TASK REQUIREMENTS ->
Extract each line holding the word "file" from the entries.
##### SOURCE DATA
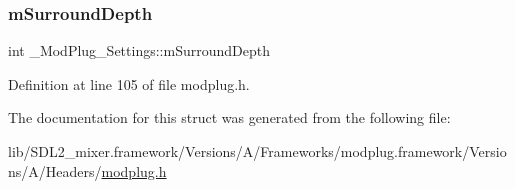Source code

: \subsubsection{\texorpdfstring{mSurroundDepth}{mSurroundDepth}}
{\footnotesize\ttfamily int \+\_\+\+Mod\+Plug\+\_\+\+Settings\+::m\+Surround\+Depth}



Definition at line 105 of file modplug.\+h.



The documentation for this struct was generated from the following file\+:\begin{DoxyCompactItemize}
\item 
lib/\+S\+D\+L2\+\_\+mixer.\+framework/\+Versions/\+A/\+Frameworks/modplug.\+framework/\+Versions/\+A/\+Headers/\mbox{\hyperlink{modplug_8h}{modplug.\+h}}\end{DoxyCompactItemize}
##########
SOLUTION FOR THIS TASK ->
Definition at line 105 of file modplug.\+h.
The documentation for this struct was generated from the following file\+:\begin{DoxyCompactItemize}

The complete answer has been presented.